▶ EXERCISE
Restate word for word, and only, the lines that extend from the line containing "- NO incluir" through the end of the records below.

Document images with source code
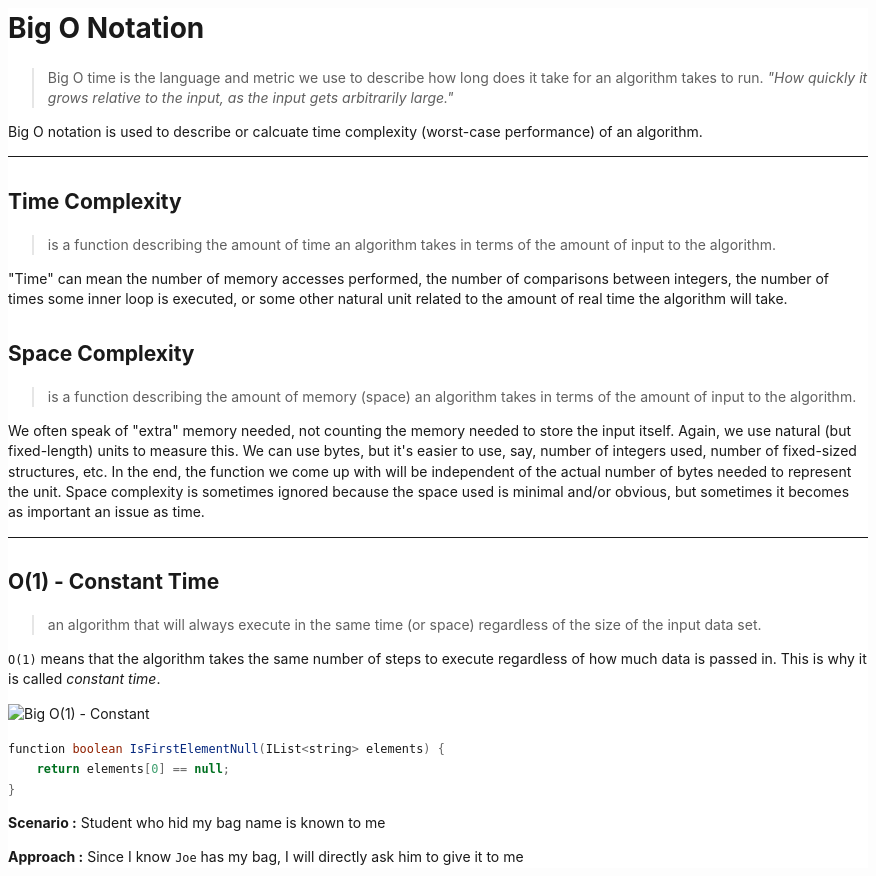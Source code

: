 # Big O Notation

> Big O time is the language and metric we use to describe how long does it take for an algorithm takes to run.
> _"How quickly it grows relative to the input, as the input gets arbitrarily large."_
 
Big O notation is used to describe or calcuate time complexity (worst-case performance) of an algorithm.

---

## Time Complexity

> is a function describing the amount of time an algorithm takes in terms of the amount of input to the algorithm. 

"Time" can mean the number of memory accesses performed, the number of comparisons between integers, the number of times some inner loop is executed, or some other natural unit related to the amount of real time the algorithm will take. 

## Space Complexity

> is a function describing the amount of memory (space) an algorithm takes in terms of the amount of input to the algorithm. 

We often speak of "extra" memory needed, not counting the memory needed to store the input itself. Again, we use natural (but fixed-length) units to measure this. We can use bytes, but it's easier to use, say, number of integers used, number of fixed-sized structures, etc. In the end, the function we come up with will be independent of the actual number of bytes needed to represent the unit. Space complexity is sometimes ignored because the space used is minimal and/or obvious, but sometimes it becomes as important an issue as time.

---

## O(1) - Constant Time

> an algorithm that will always execute in the same time (or space) regardless of the size of the input data set.

`O(1)` means that the algorithm takes the same number of steps to execute regardless of how much data is passed in. This is why it is called *constant time*.

![Big O(1) - Constant](./img/BigO_1-constant.png)

```java
function boolean IsFirstElementNull(IList<string> elements) {
	return elements[0] == null;
}
```

__Scenario :__ Student who hid my bag name is known to me

__Approach :__ Since I know `Joe` has my bag, I will directly ask him to give it to me

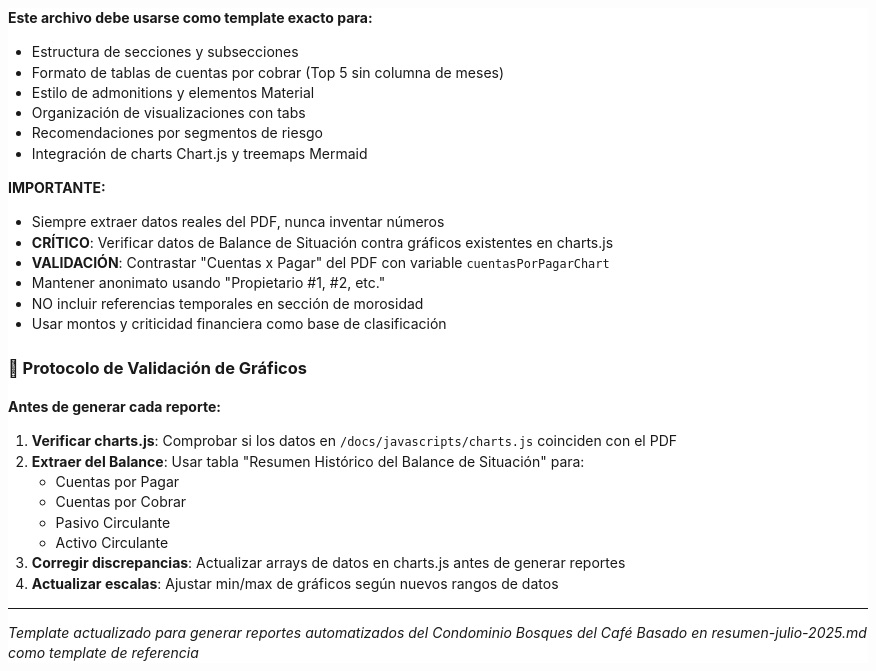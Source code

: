 **Este archivo debe usarse como template exacto para:**

- Estructura de secciones y subsecciones
- Formato de tablas de cuentas por cobrar (Top 5 sin columna de meses)
- Estilo de admonitions y elementos Material
- Organización de visualizaciones con tabs
- Recomendaciones por segmentos de riesgo
- Integración de charts Chart.js y treemaps Mermaid

**IMPORTANTE:** 

- Siempre extraer datos reales del PDF, nunca inventar números
- **CRÍTICO**: Verificar datos de Balance de Situación contra gráficos existentes en charts.js
- **VALIDACIÓN**: Contrastar "Cuentas x Pagar" del PDF con variable `cuentasPorPagarChart`
- Mantener anonimato usando "Propietario #1, #2, etc."
- NO incluir referencias temporales en sección de morosidad
- Usar montos y criticidad financiera como base de clasificación

### 🚨 Protocolo de Validación de Gráficos

**Antes de generar cada reporte:**

1. **Verificar charts.js**: Comprobar si los datos en `/docs/javascripts/charts.js` coinciden con el PDF
2. **Extraer del Balance**: Usar tabla "Resumen Histórico del Balance de Situación" para:
   - Cuentas por Pagar
   - Cuentas por Cobrar  
   - Pasivo Circulante
   - Activo Circulante
3. **Corregir discrepancias**: Actualizar arrays de datos en charts.js antes de generar reportes
4. **Actualizar escalas**: Ajustar min/max de gráficos según nuevos rangos de datos

---

*Template actualizado para generar reportes automatizados del Condominio Bosques del Café*
*Basado en resumen-julio-2025.md como template de referencia*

▶ RESULT
- NO incluir referencias temporales en sección de morosidad
- Usar montos y criticidad financiera como base de clasificación

### 🚨 Protocolo de Validación de Gráficos

**Antes de generar cada reporte:**

1. **Verificar charts.js**: Comprobar si los datos en `/docs/javascripts/charts.js` coinciden con el PDF
2. **Extraer del Balance**: Usar tabla "Resumen Histórico del Balance de Situación" para:
   - Cuentas por Pagar
   - Cuentas por Cobrar  
   - Pasivo Circulante
   - Activo Circulante
3. **Corregir discrepancias**: Actualizar arrays de datos en charts.js antes de generar reportes
4. **Actualizar escalas**: Ajustar min/max de gráficos según nuevos rangos de datos

---

*Template actualizado para generar reportes automatizados del Condominio Bosques del Café*
*Basado en resumen-julio-2025.md como template de referencia*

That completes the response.